PROBLEM REQUIREMENTS: Using the records that follow, work out how many lines hold the string "insights" and provide that number only.

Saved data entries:

··········

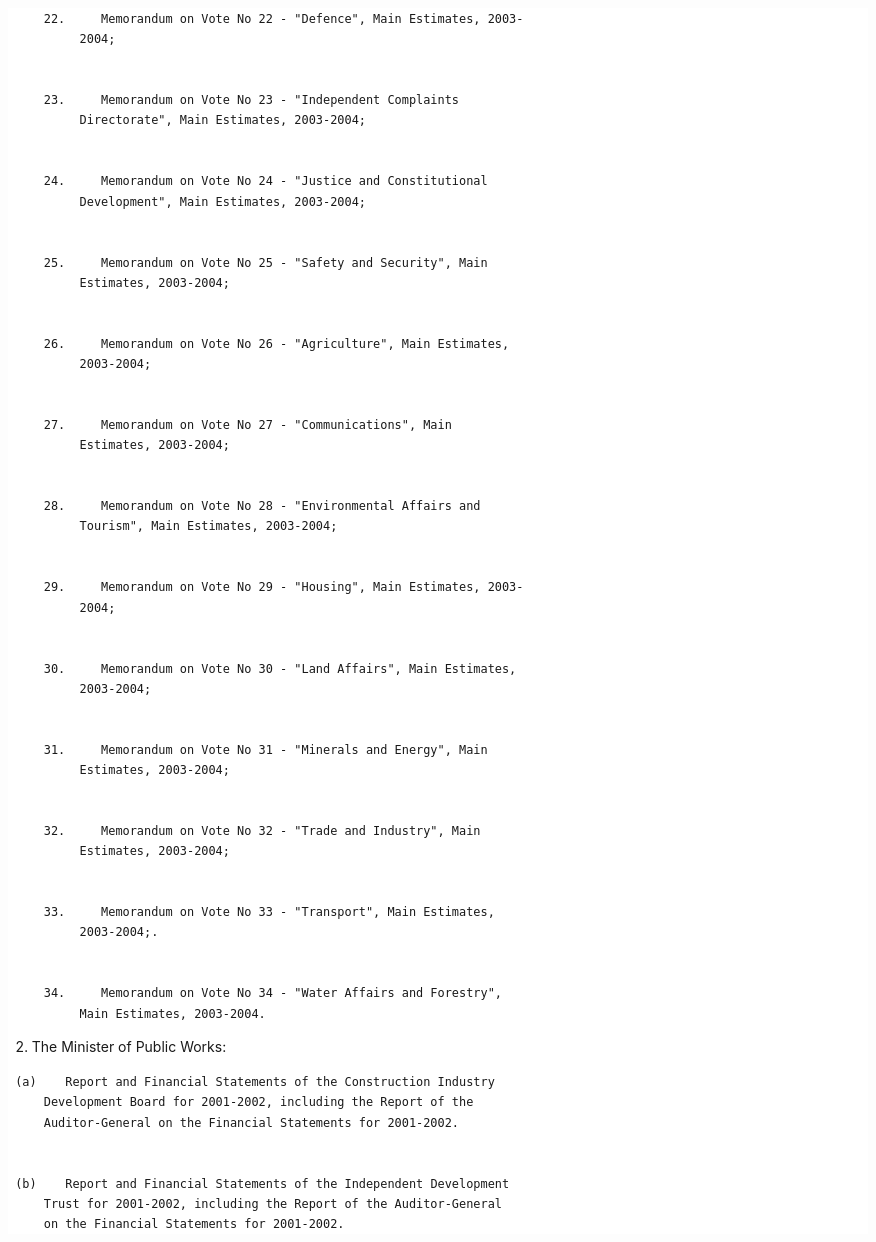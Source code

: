 
         22.     Memorandum on Vote No 22 - "Defence", Main Estimates, 2003-
              2004;


         23.     Memorandum on Vote No 23 - "Independent Complaints
              Directorate", Main Estimates, 2003-2004;


         24.     Memorandum on Vote No 24 - "Justice and Constitutional
              Development", Main Estimates, 2003-2004;


         25.     Memorandum on Vote No 25 - "Safety and Security", Main
              Estimates, 2003-2004;


         26.     Memorandum on Vote No 26 - "Agriculture", Main Estimates,
              2003-2004;


         27.     Memorandum on Vote No 27 - "Communications", Main
              Estimates, 2003-2004;


         28.     Memorandum on Vote No 28 - "Environmental Affairs and
              Tourism", Main Estimates, 2003-2004;


         29.     Memorandum on Vote No 29 - "Housing", Main Estimates, 2003-
              2004;


         30.     Memorandum on Vote No 30 - "Land Affairs", Main Estimates,
              2003-2004;


         31.     Memorandum on Vote No 31 - "Minerals and Energy", Main
              Estimates, 2003-2004;


         32.     Memorandum on Vote No 32 - "Trade and Industry", Main
              Estimates, 2003-2004;


         33.     Memorandum on Vote No 33 - "Transport", Main Estimates,
              2003-2004;.


         34.     Memorandum on Vote No 34 - "Water Affairs and Forestry",
              Main Estimates, 2003-2004.

2.    The Minister of Public Works:


     (a)    Report and Financial Statements of the Construction Industry
         Development Board for 2001-2002, including the Report of the
         Auditor-General on the Financial Statements for 2001-2002.


     (b)    Report and Financial Statements of the Independent Development
         Trust for 2001-2002, including the Report of the Auditor-General
         on the Financial Statements for 2001-2002.


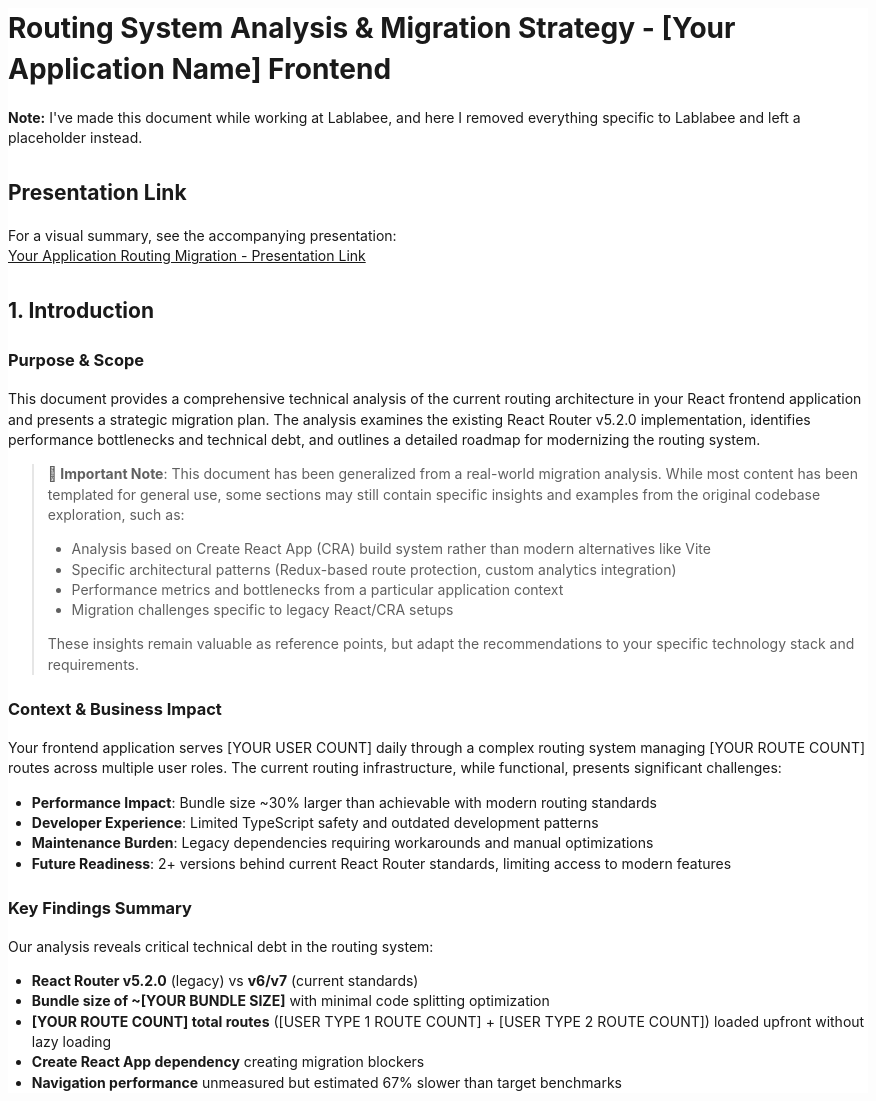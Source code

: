 # Routing System Analysis & Migration Strategy - [Your Application Name] Frontend

**Note:** I've made this document while working at Lablabee, and here I removed everything specific to Lablabee and left a placeholder instead.

## Presentation Link

For a visual summary, see the accompanying presentation:  
[Your Application Routing Migration - Presentation Link](https://your-presentation-link-here)

## 1. Introduction

### Purpose & Scope

This document provides a comprehensive technical analysis of the current routing architecture in your React frontend application and presents a strategic migration plan. The analysis examines the existing React Router v5.2.0 implementation, identifies performance bottlenecks and technical debt, and outlines a detailed roadmap for modernizing the routing system.

> **📝 Important Note**: This document has been generalized from a real-world migration analysis. While most content has been templated for general use, some sections may still contain specific insights and examples from the original codebase exploration, such as:
>
> - Analysis based on Create React App (CRA) build system rather than modern alternatives like Vite
> - Specific architectural patterns (Redux-based route protection, custom analytics integration)
> - Performance metrics and bottlenecks from a particular application context
> - Migration challenges specific to legacy React/CRA setups
>
> These insights remain valuable as reference points, but adapt the recommendations to your specific technology stack and requirements.

### Context & Business Impact

Your frontend application serves [YOUR USER COUNT] daily through a complex routing system managing [YOUR ROUTE COUNT] routes across multiple user roles. The current routing infrastructure, while functional, presents significant challenges:

- **Performance Impact**: Bundle size ~30% larger than achievable with modern routing standards
- **Developer Experience**: Limited TypeScript safety and outdated development patterns
- **Maintenance Burden**: Legacy dependencies requiring workarounds and manual optimizations
- **Future Readiness**: 2+ versions behind current React Router standards, limiting access to modern features

### Key Findings Summary

Our analysis reveals critical technical debt in the routing system:

- **React Router v5.2.0** (legacy) vs **v6/v7** (current standards)
- **Bundle size of ~[YOUR BUNDLE SIZE]** with minimal code splitting optimization
- **[YOUR ROUTE COUNT] total routes** ([USER TYPE 1 ROUTE COUNT] + [USER TYPE 2 ROUTE COUNT]) loaded upfront without lazy loading
- **Create React App dependency** creating migration blockers
- **Navigation performance** unmeasured but estimated 67% slower than target benchmarks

··········

ANSWER TO THIS TASK: 2